Körperbau und Körperfunktionen

Die Kräuselscharbe erreicht eine Gesamtlänge von 55-65 cm, eine Flügelspannweite von 84-91 cm und ein Gewicht von ca. 490-900 g. Sie ist der einzige kleine schwarz-weiße Kormoran mit langem Schwanz. Es gibt mehrere Farbmorphen, die sich durch die Ausdehnung der weißen Gefiederpartien unterscheiden. Der Schnabel ist bis auf den schwarzen Kiel (grünlich-)gelb, die Füße sind schwarz [4; 6]

Verbreitung

Von Südostasien bis Australien und Neuseeland: Australien, Indonesien, Japan, Neukaledonien, Neuseeland, Palau, Papua Neuguinea, Salomonen, Ost-Timor, Vanuatu, Irrgäste in Mikronesien und den nördlichen Marianen [2].

Lebensraum und Lebensweise

Die Art bildet Brutkolonien,in Bäumen in Wassernähe, selten auf Felsen oder am Boden, meist zusammen mit Schwarzscharben (Phalacrocorax sulcirostris). Die Gelege bestehen meist aus 3-5 Eiern. Bevorzugte Nahrungsgründe sind Süßgewässer aller Art, aber auch salzige oder brackige Küstengewässer werden genutzt. Gefressen werden Fische und aquatische Invertebraten, in geringerem Umfang auch Frösche und Kaulquappen [4; 9].

Gefährdung und Schutz

Die Australische Zwergscharbe oder Kräuselscharbe hat sowohl eine sehr weite Verbreitung als auch eine relativ große Gesamtpopulation, die irgendwo zwischen 36'000 und 201'000 Individuen liegt. Sie wird deshalb als nicht gefährdet eingestuft (Rote Liste: LEAST CONCERN) [2].

Der internationale Handel ist nicht durch CITES geregelt.

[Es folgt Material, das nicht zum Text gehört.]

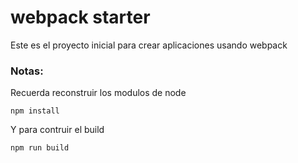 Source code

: # webpack starter

Este es el proyecto inicial para crear aplicaciones usando webpack

### Notas:
Recuerda reconstruir los modulos de node
```
npm install
```
Y para contruir el build

```
npm run build
``` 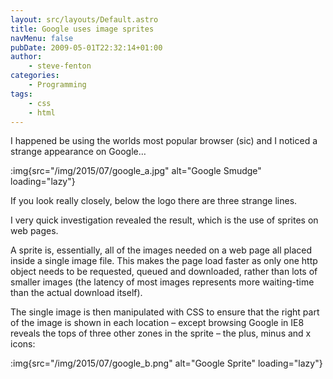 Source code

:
 ```yaml
---
layout: src/layouts/Default.astro
title: Google uses image sprites
navMenu: false
pubDate: 2009-05-01T22:32:14+01:00
author:
    - steve-fenton
categories:
    - Programming
tags:
    - css
    - html
---
```


I happened be using the worlds most popular browser (sic) and I noticed a strange appearance on Google…

:img{src="/img/2015/07/google_a.jpg" alt="Google Smudge" loading="lazy"}

If you look really closely, below the logo there are three strange lines.

I very quick investigation revealed the result, which is the use of sprites on web pages.

A sprite is, essentially, all of the images needed on a web page all placed inside a single image file. This makes the page load faster as only one http object needs to be requested, queued and downloaded, rather than lots of smaller images (the latency of most images represents more waiting-time than the actual download itself).

The single image is then manipulated with CSS to ensure that the right part of the image is shown in each location – except browsing Google in IE8 reveals the tops of three other zones in the sprite – the plus, minus and x icons:

:img{src="/img/2015/07/google_b.png" alt="Google Sprite" loading="lazy"} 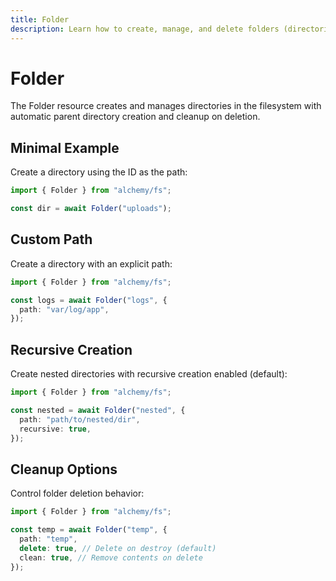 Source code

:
 ```yaml
---
title: Folder
description: Learn how to create, manage, and delete folders (directories) using Alchemy's FS (File System) provider.
---
```


# Folder

The Folder resource creates and manages directories in the filesystem with automatic parent directory creation and cleanup on deletion.

## Minimal Example

Create a directory using the ID as the path:

```ts
import { Folder } from "alchemy/fs";

const dir = await Folder("uploads");
```

## Custom Path

Create a directory with an explicit path:

```ts
import { Folder } from "alchemy/fs";

const logs = await Folder("logs", {
  path: "var/log/app",
});
```

## Recursive Creation

Create nested directories with recursive creation enabled (default):

```ts
import { Folder } from "alchemy/fs";

const nested = await Folder("nested", {
  path: "path/to/nested/dir",
  recursive: true,
});
```

## Cleanup Options

Control folder deletion behavior:

```ts
import { Folder } from "alchemy/fs";

const temp = await Folder("temp", {
  path: "temp",
  delete: true, // Delete on destroy (default)
  clean: true, // Remove contents on delete
});
```
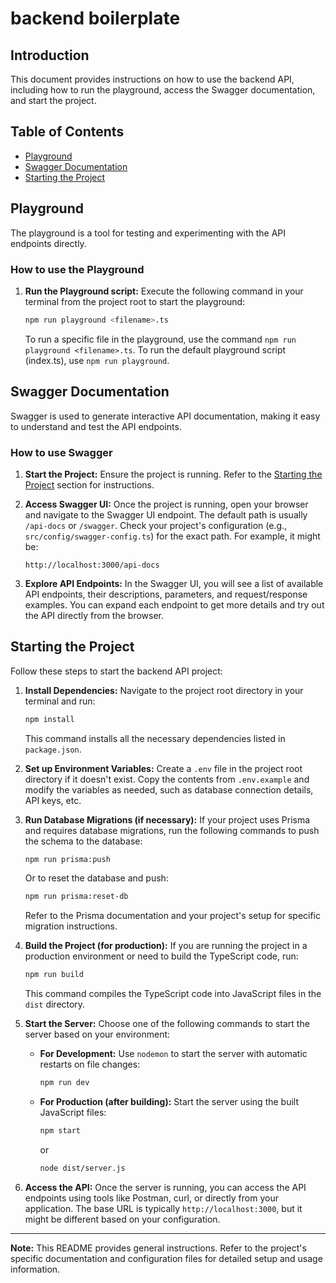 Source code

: # backend boilerplate

## Introduction

This document provides instructions on how to use the backend API, including how to run the playground, access the Swagger documentation, and start the project.

## Table of Contents

- [Playground](#playground)
- [Swagger Documentation](#swagger-documentation)
- [Starting the Project](#starting-the-project)

## Playground

The playground is a tool for testing and experimenting with the API endpoints directly.

### How to use the Playground

1.  **Run the Playground script:**
    Execute the following command in your terminal from the project root to start the playground:

    ```bash
    npm run playground <filename>.ts
    ```
    To run a specific file in the playground, use the command `npm run playground <filename>.ts`. To run the default playground script (index.ts), use `npm run playground`.

## Swagger Documentation

Swagger is used to generate interactive API documentation, making it easy to understand and test the API endpoints.

### How to use Swagger

1.  **Start the Project:**
    Ensure the project is running. Refer to the [Starting the Project](#starting-the-project) section for instructions.

2.  **Access Swagger UI:**
    Once the project is running, open your browser and navigate to the Swagger UI endpoint. The default path is usually `/api-docs` or `/swagger`. Check your project's configuration (e.g., `src/config/swagger-config.ts`) for the exact path. For example, it might be:

    ```
    http://localhost:3000/api-docs
    ```

3.  **Explore API Endpoints:**
    In the Swagger UI, you will see a list of available API endpoints, their descriptions, parameters, and request/response examples. You can expand each endpoint to get more details and try out the API directly from the browser.

## Starting the Project

Follow these steps to start the backend API project:

1.  **Install Dependencies:**
    Navigate to the project root directory in your terminal and run:

    ```bash
    npm install
    ```
    This command installs all the necessary dependencies listed in `package.json`.

2.  **Set up Environment Variables:**
    Create a `.env` file in the project root directory if it doesn't exist. Copy the contents from `.env.example` and modify the variables as needed, such as database connection details, API keys, etc.

3.  **Run Database Migrations (if necessary):**
    If your project uses Prisma and requires database migrations, run the following commands to push the schema to the database:

    ```bash
    npm run prisma:push
    ```
    Or to reset the database and push:
    ```bash
    npm run prisma:reset-db
    ```
    Refer to the Prisma documentation and your project's setup for specific migration instructions.

4.  **Build the Project (for production):**
    If you are running the project in a production environment or need to build the TypeScript code, run:

    ```bash
    npm run build
    ```
    This command compiles the TypeScript code into JavaScript files in the `dist` directory.

5.  **Start the Server:**
    Choose one of the following commands to start the server based on your environment:

    - **For Development:**
      Use `nodemon` to start the server with automatic restarts on file changes:
      ```bash
      npm run dev
      ```

    - **For Production (after building):**
      Start the server using the built JavaScript files:
      ```bash
      npm start
      ```
      or
      ```bash
      node dist/server.js
      ```

6.  **Access the API:**
    Once the server is running, you can access the API endpoints using tools like Postman, curl, or directly from your application. The base URL is typically `http://localhost:3000`, but it might be different based on your configuration.

---

**Note:** This README provides general instructions. Refer to the project's specific documentation and configuration files for detailed setup and usage information.
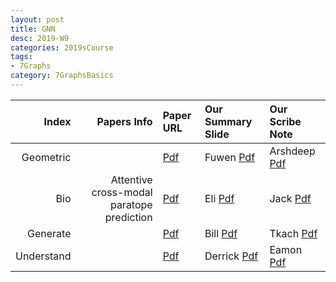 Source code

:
 ```yaml
---
layout: post
title: GNN   
desc: 2019-W9
categories: 2019sCourse
tags:
- 7Graphs
category: 7GraphsBasics
---
```



| Index | Papers Info | Paper URL| Our Summary Slide |Our Scribe Note |
| -----: | -------------------------------: | :----- | :----- | :----- | 
| Geometric |      | [Pdf]() | Fuwen [Pdf]() | Arshdeep [Pdf]() | 
| Bio |  Attentive cross-modal paratope prediction    | [Pdf]() | Eli [Pdf]() | Jack [Pdf]() | 
| Generate |      | [Pdf]() | Bill [Pdf]() | Tkach [Pdf]() | 
| Understand |      | [Pdf]() | Derrick [Pdf]() | Eamon [Pdf]() | 
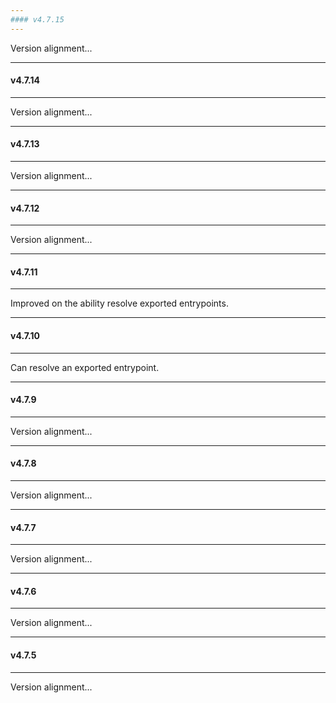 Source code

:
 ```yaml
---
#### v4.7.15
---
```


Version alignment...

---
#### v4.7.14
---

Version alignment...

---
#### v4.7.13
---

Version alignment...

---
#### v4.7.12
---

Version alignment...

---
#### v4.7.11
---

Improved on the ability resolve exported entrypoints.

---
#### v4.7.10
---

Can resolve an exported entrypoint.

---
#### v4.7.9
---

Version alignment...

---
#### v4.7.8
---

Version alignment...

---
#### v4.7.7
---

Version alignment...

---
#### v4.7.6
---

Version alignment...

---
#### v4.7.5
---

Version alignment...

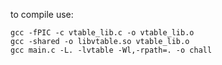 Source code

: to compile use:
```
gcc -fPIC -c vtable_lib.c -o vtable_lib.o
gcc -shared -o libvtable.so vtable_lib.o
gcc main.c -L. -lvtable -Wl,-rpath=. -o chall
```
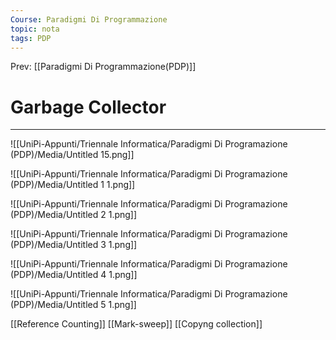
 ```yaml
---
Course: Paradigmi Di Programmazione
topic: nota
tags: PDP
---
```


Prev: [[Paradigmi Di Programmazione(PDP)]]

# Garbage Collector
---


![[UniPi-Appunti/Triennale Informatica/Paradigmi Di Programazione (PDP)/Media/Untitled 15.png]]

![[UniPi-Appunti/Triennale Informatica/Paradigmi Di Programazione (PDP)/Media/Untitled 1 1.png]]

![[UniPi-Appunti/Triennale Informatica/Paradigmi Di Programazione (PDP)/Media/Untitled 2 1.png]]

![[UniPi-Appunti/Triennale Informatica/Paradigmi Di Programazione (PDP)/Media/Untitled 3 1.png]]

![[UniPi-Appunti/Triennale Informatica/Paradigmi Di Programazione (PDP)/Media/Untitled 4 1.png]]

![[UniPi-Appunti/Triennale Informatica/Paradigmi Di Programazione (PDP)/Media/Untitled 5 1.png]]

[[Reference Counting]]
[[Mark-sweep]]
[[Copyng collection]]


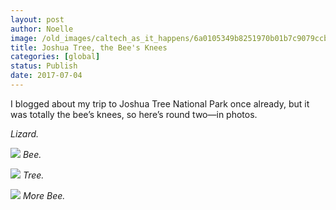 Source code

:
 ```yaml
---
layout: post
author: Noelle
image: /old_images/caltech_as_it_happens/6a0105349b8251970b01b7c9079ccb970b.jpg
title: Joshua Tree, the Bee's Knees
categories: [global]
status: Publish
date: 2017-07-04
---
```


I blogged about my trip to Joshua Tree National Park once already, but it was totally the bee’s knees, so here’s round two—in photos.

*Lizard.*


![](/old_images/caltech_as_it_happens/6a0105349b8251970b01b7c9079ce6970b.jpg)
*Bee.*


![](/old_images/caltech_as_it_happens/6a0105349b8251970b01b7c9079d91970b.png)
*Tree.*


![](/old_images/caltech_as_it_happens/6a0105349b8251970b01b7c9079cea970b.jpg)
*More Bee.*
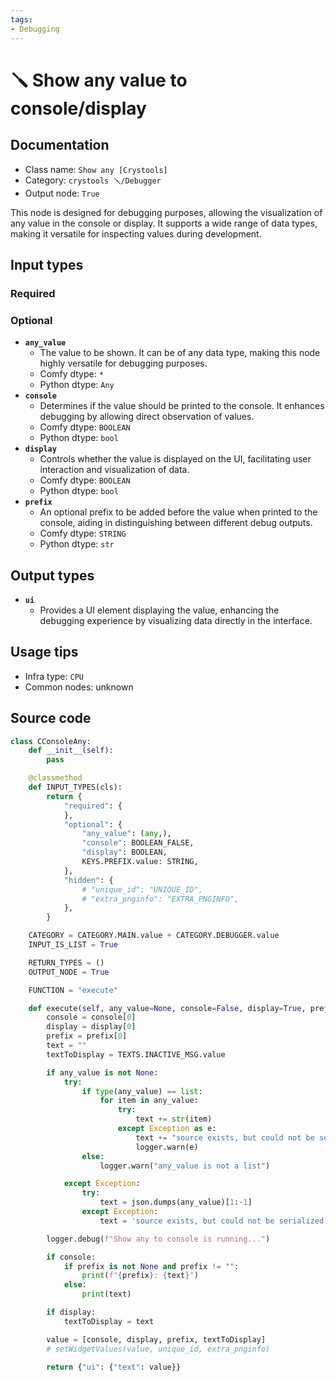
 ```yaml
---
tags:
- Debugging
---
```


# 🪛 Show any value to console/display
## Documentation
- Class name: `Show any [Crystools]`
- Category: `crystools 🪛/Debugger`
- Output node: `True`

This node is designed for debugging purposes, allowing the visualization of any value in the console or display. It supports a wide range of data types, making it versatile for inspecting values during development.
## Input types
### Required
### Optional
- **`any_value`**
    - The value to be shown. It can be of any data type, making this node highly versatile for debugging purposes.
    - Comfy dtype: `*`
    - Python dtype: `Any`
- **`console`**
    - Determines if the value should be printed to the console. It enhances debugging by allowing direct observation of values.
    - Comfy dtype: `BOOLEAN`
    - Python dtype: `bool`
- **`display`**
    - Controls whether the value is displayed on the UI, facilitating user interaction and visualization of data.
    - Comfy dtype: `BOOLEAN`
    - Python dtype: `bool`
- **`prefix`**
    - An optional prefix to be added before the value when printed to the console, aiding in distinguishing between different debug outputs.
    - Comfy dtype: `STRING`
    - Python dtype: `str`
## Output types
- **`ui`**
    - Provides a UI element displaying the value, enhancing the debugging experience by visualizing data directly in the interface.
## Usage tips
- Infra type: `CPU`
- Common nodes: unknown


## Source code
```python
class CConsoleAny:
    def __init__(self):
        pass

    @classmethod
    def INPUT_TYPES(cls):
        return {
            "required": {
            },
            "optional": {
                "any_value": (any,),
                "console": BOOLEAN_FALSE,
                "display": BOOLEAN,
                KEYS.PREFIX.value: STRING,
            },
            "hidden": {
                # "unique_id": "UNIQUE_ID",
                # "extra_pnginfo": "EXTRA_PNGINFO",
            },
        }

    CATEGORY = CATEGORY.MAIN.value + CATEGORY.DEBUGGER.value
    INPUT_IS_LIST = True

    RETURN_TYPES = ()
    OUTPUT_NODE = True

    FUNCTION = "execute"

    def execute(self, any_value=None, console=False, display=True, prefix=None):
        console = console[0]
        display = display[0]
        prefix = prefix[0]
        text = ""
        textToDisplay = TEXTS.INACTIVE_MSG.value

        if any_value is not None:
            try:
                if type(any_value) == list:
                    for item in any_value:
                        try:
                            text += str(item)
                        except Exception as e:
                            text += "source exists, but could not be serialized.\n"
                            logger.warn(e)
                else:
                    logger.warn("any_value is not a list")

            except Exception:
                try:
                    text = json.dumps(any_value)[1:-1]
                except Exception:
                    text = 'source exists, but could not be serialized.'

        logger.debug(f"Show any to console is running...")

        if console:
            if prefix is not None and prefix != "":
                print(f"{prefix}: {text}")
            else:
                print(text)

        if display:
            textToDisplay = text

        value = [console, display, prefix, textToDisplay]
        # setWidgetValues(value, unique_id, extra_pnginfo)

        return {"ui": {"text": value}}

```
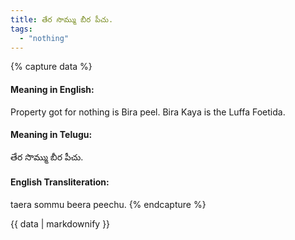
 ```yaml
---
title: తేర సొమ్ము బీర పీచు.
tags:
  - "nothing"
---
```


{% capture data %}
#### Meaning in English:
Property got for nothing is Bira peel.
Bira Kaya is the Luffa Foetida.

#### Meaning in Telugu:
తేర సొమ్ము బీర పీచు.

#### English Transliteration:
taera sommu beera peechu.
{% endcapture %}

{{ data | markdownify }}

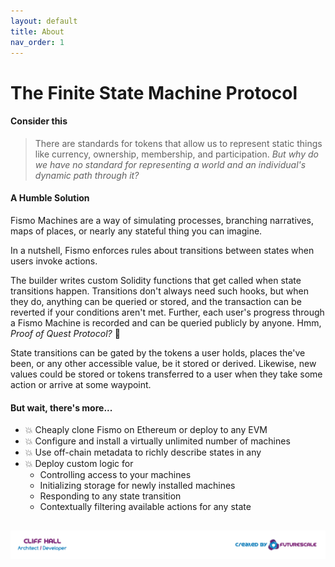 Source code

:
 ```yaml
---
layout: default
title: About
nav_order: 1
---
```

# The Finite State Machine Protocol

#### Consider this
> There are standards for tokens that allow us to represent static things like currency, ownership, membership, and participation. _But why do we have no standard for representing a world and an individual's dynamic path through it?_

#### A Humble Solution
Fismo Machines are a way of simulating processes, branching narratives, maps of places, or nearly any stateful thing you can imagine.

In a nutshell, Fismo enforces rules about transitions between states when users invoke actions.

The builder writes custom Solidity functions that get called when state transitions happen. Transitions don't always need such hooks, but when they do, anything can be queried or stored, and the transaction can be reverted if your conditions aren't met. Further, each user's progress through a Fismo Machine is recorded and can be queried publicly by anyone. Hmm, _Proof of Quest Protocol?_ 🤔

State transitions can be gated by the tokens a user holds, places the've been, or any other accessible value, be it stored or derived. Likewise, new values could be stored or tokens transferred to a user when they take some action or arrive at some waypoint.

#### But wait, there's more...
* 💥 Cheaply clone Fismo on Ethereum or deploy to any EVM
* 💥 Configure and install a virtually unlimited number of machines
* 💥 Use off-chain metadata to richly describe states in any 
* 💥 Deploy custom logic for 
  * Controlling access to your machines
  * Initializing storage for newly installed machines
  * Responding to any state transition
  * Contextually filtering available actions for any state

##  [![Created by Futurescale](images/created-by.png)](https://futurescale.com) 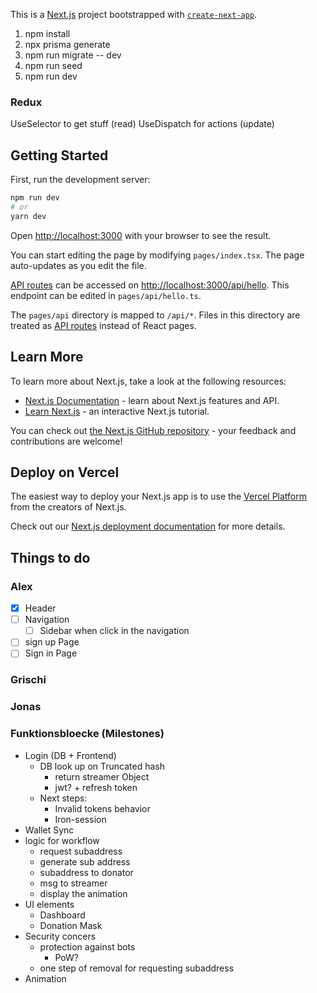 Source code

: This is a [Next.js](https://nextjs.org/) project bootstrapped with [`create-next-app`](https://github.com/vercel/next.js/tree/canary/packages/create-next-app).

1. npm install
2. npx prisma generate
3. npm run migrate -- dev
4. npm run seed
5. npm run dev

### Redux

UseSelector to get stuff (read)
UseDispatch for actions (update)

## Getting Started

First, run the development server:

```bash
npm run dev
# or
yarn dev
```

Open [http://localhost:3000](http://localhost:3000) with your browser to see the result.

You can start editing the page by modifying `pages/index.tsx`. The page auto-updates as you edit the file.

[API routes](https://nextjs.org/docs/api-routes/introduction) can be accessed on [http://localhost:3000/api/hello](http://localhost:3000/api/hello). This endpoint can be edited in `pages/api/hello.ts`.

The `pages/api` directory is mapped to `/api/*`. Files in this directory are treated as [API routes](https://nextjs.org/docs/api-routes/introduction) instead of React pages.

## Learn More

To learn more about Next.js, take a look at the following resources:

- [Next.js Documentation](https://nextjs.org/docs) - learn about Next.js features and API.
- [Learn Next.js](https://nextjs.org/learn) - an interactive Next.js tutorial.

You can check out [the Next.js GitHub repository](https://github.com/vercel/next.js/) - your feedback and contributions are welcome!

## Deploy on Vercel

The easiest way to deploy your Next.js app is to use the [Vercel Platform](https://vercel.com/new?utm_medium=default-template&filter=next.js&utm_source=create-next-app&utm_campaign=create-next-app-readme) from the creators of Next.js.

Check out our [Next.js deployment documentation](https://nextjs.org/docs/deployment) for more details.

## Things to do

### Alex

- [x] Header
- [ ] Navigation
  - [ ] Sidebar when click in the navigation
- [ ] sign up Page
- [ ] Sign in Page

### Grischi

### Jonas

### Funktionsbloecke (Milestones)

- Login (DB + Frontend)
  - DB look up on Truncated hash
    - return streamer Object
    - jwt? + refresh token
  - Next steps:
    - Invalid tokens behavior
    - Iron-session
- Wallet Sync
- logic for workflow
  - request subaddress
  - generate sub address
  - subaddress to donator
  - msg to streamer
  - display the animation
- UI elements
  - Dashboard
  - Donation Mask
- Security concers
  - protection against bots
    - PoW?
  - one step of removal for requesting subaddress
- Animation
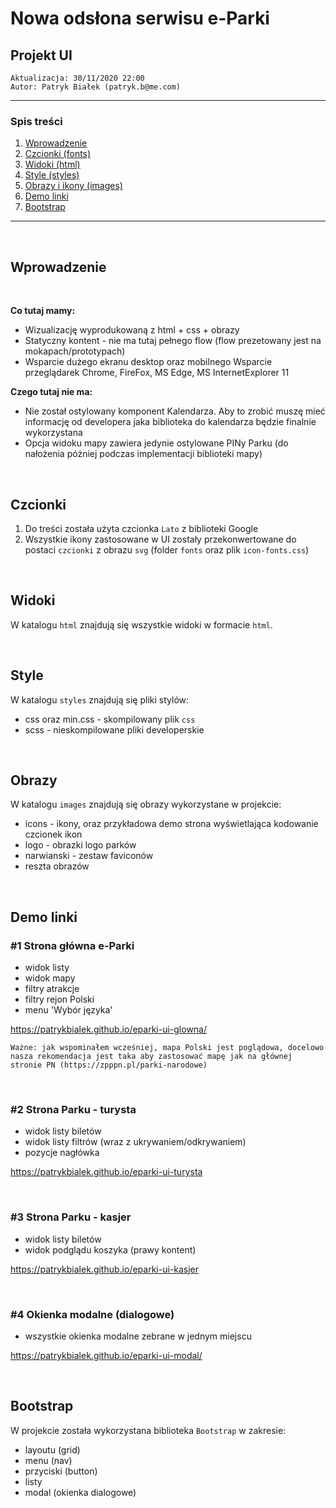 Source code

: # Nowa odsłona serwisu e-Parki

## Projekt UI

```
Aktualizacja: 30/11/2020 22:00
Autor: Patryk Białek (patryk.b@me.com)
```

---
### Spis treści
1. [Wprowadzenie](#wprowadzenie)
1. [Czcionki (fonts)](#czcionki)
1. [Widoki (html)](#widoki)
1. [Style (styles)](#style)
1. [Obrazy i ikony (images)](#obrazy)
1. [Demo linki](#demo-linki)
1. [Bootstrap](Bootstrap)

---
&nbsp;

## Wprowadzenie
&nbsp;

**Co tutaj mamy:**
- Wizualizację wyprodukowaną z html + css + obrazy
- Statyczny kontent - nie ma tutaj pełnego flow (flow prezetowany jest na mokapach/prototypach)
- Wsparcie dużego ekranu desktop oraz mobilnego
Wsparcie przeglądarek Chrome, FireFox, MS Edge, MS InternetExplorer 11


**Czego tutaj nie ma:**

- Nie został ostylowany komponent Kalendarza. Aby to zrobić muszę mieć informację od developera jaka biblioteka do kalendarza będzie finalnie wykorzystana
- Opcja widoku mapy zawiera jedynie ostylowane PINy Parku (do nałożenia póżniej podczas implementacji biblioteki mapy)

&nbsp;

## Czcionki

1. Do treści została użyta czcionka `Lato` z biblioteki Google 
1. Wszystkie ikony zastosowane w UI zostały przekonwertowane do postaci `czcionki` z obrazu `svg` (folder `fonts` oraz plik `icon-fonts.css`)

&nbsp;

## Widoki

W katalogu `html` znajdują się wszystkie widoki w formacie `html`.

&nbsp;

## Style

W katalogu `styles` znajdują się pliki stylów:
- css oraz min.css - skompilowany plik `css`
- scss - nieskompilowane pliki developerskie

&nbsp;

## Obrazy

W katalogu `images` znajdują się obrazy wykorzystane w projekcie:
- icons - ikony, oraz przykładowa demo strona wyświetlająca kodowanie czcionek ikon
- logo - obrazki logo parków
- narwianski - zestaw faviconów
- reszta obrazów

&nbsp;

## Demo linki
### #1 Strona główna e-Parki

- widok listy
- widok mapy
- filtry atrakcje
- filtry rejon Polski
- menu 'Wybór języka' 

https://patrykbialek.github.io/eparki-ui-glowna/

```
Ważne: jak wspominałem wcześniej, mapa Polski jest poglądowa, docelowo nasza rekomendacja jest taka aby zastosować mapę jak na głównej stronie PN (https://zpppn.pl/parki-narodowe)
```

&nbsp;

### #2 Strona Parku - turysta

- widok listy biletów
- widok listy filtrów (wraz z ukrywaniem/odkrywaniem)
- pozycje nagłówka

https://patrykbialek.github.io/eparki-ui-turysta

&nbsp;

### #3 Strona Parku - kasjer

- widok listy biletów
- widok podglądu koszyka (prawy kontent)

https://patrykbialek.github.io/eparki-ui-kasjer

&nbsp;

### #4 Okienka modalne (dialogowe)

- wszystkie okienka modalne zebrane w jednym miejscu

https://patrykbialek.github.io/eparki-ui-modal/

&nbsp;

## Bootstrap

W projekcie została wykorzystana biblioteka `Bootstrap` w zakresie:
 - layoutu (grid)
 - menu (nav)
 - przyciski (button)
 - listy
 - modal (okienka dialogowe)
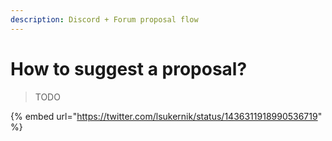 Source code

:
 ```yaml
---
description: Discord + Forum proposal flow
---
```


# How to suggest a proposal?

> TODO

{% embed url="https://twitter.com/lsukernik/status/1436311918990536719" %}



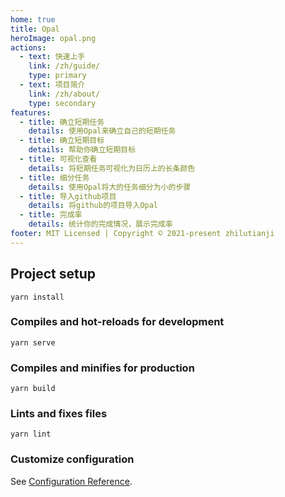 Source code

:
 ```yaml
---
home: true
title: Opal
heroImage: opal.png
actions:
  - text: 快速上手
    link: /zh/guide/
    type: primary
  - text: 项目简介
    link: /zh/about/
    type: secondary
features:
  - title: 确立短期任务
    details: 使用Opal来确立自己的短期任务
  - title: 确立短期目标
    details: 帮助你确立短期目标
  - title: 可视化查看
    details: 将短期任务可视化为日历上的长条颜色
  - title: 细分任务
    details: 使用Opal将大的任务细分为小的步骤
  - title: 导入github项目
    details: 将github的项目导入Opal
  - title: 完成率
    details: 统计你的完成情况，展示完成率
footer: MIT Licensed | Copyright © 2021-present zhilutianji
---
```


## Project setup
```
yarn install
```

### Compiles and hot-reloads for development
```
yarn serve
```

### Compiles and minifies for production
```
yarn build
```

### Lints and fixes files
```
yarn lint
```

### Customize configuration
See [Configuration Reference](https://cli.vuejs.org/config/).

Bedeutung für den Menschen

Kräuselscharben werden für den internationalen Tierhandel gefangen bzw. ausgehorstet [2], was vermutlich nur für die indonesische Population zutrifft.

Haltung

Kormorane gehören zu den Vögeln, die nach Ansicht von Tierschutzsachverständigen der Zoos durch eine geeignete Methode (Extirpation einiger Federpapillen) flugunfähig gemacht und gemeinsam mit anderen Arten in einer großzügigen Freianlage gehalten werden können, allerdings dürfte bei sehr kleinen Arten wie der Australischen Zwergscharbe eine Haltung in einer vernünftig dimensionierten Voliere zweckmäßiger sein [5].

Haltung in europäischen Zoos: Nachdem in den 2010er Jahren neun Haltungen aufgegeben wurden, wird die Art heute (2022) nur noch in drei Zoos gehalten. Für Details siehe Zootierliste. Die europäische Erstzucht gelang 1984 dem Frankfurter Zoo [8]. Ein Europäische Zuchtbuch (ESB) wurde am Tierpark Berlin geführt, nach dem "Regional Collection Plan" 2020, der noch einen Bestand von 29 Individuen in 6 Programmteilnehmern und 10 in einem weiteren Zoo aufführt, soll die Haltung in Europa aber beendet werden. In Nordamerika ist offensichtlich dasselbe der Fall, dort gab es 2018 gerade noch ein Exemplar [10].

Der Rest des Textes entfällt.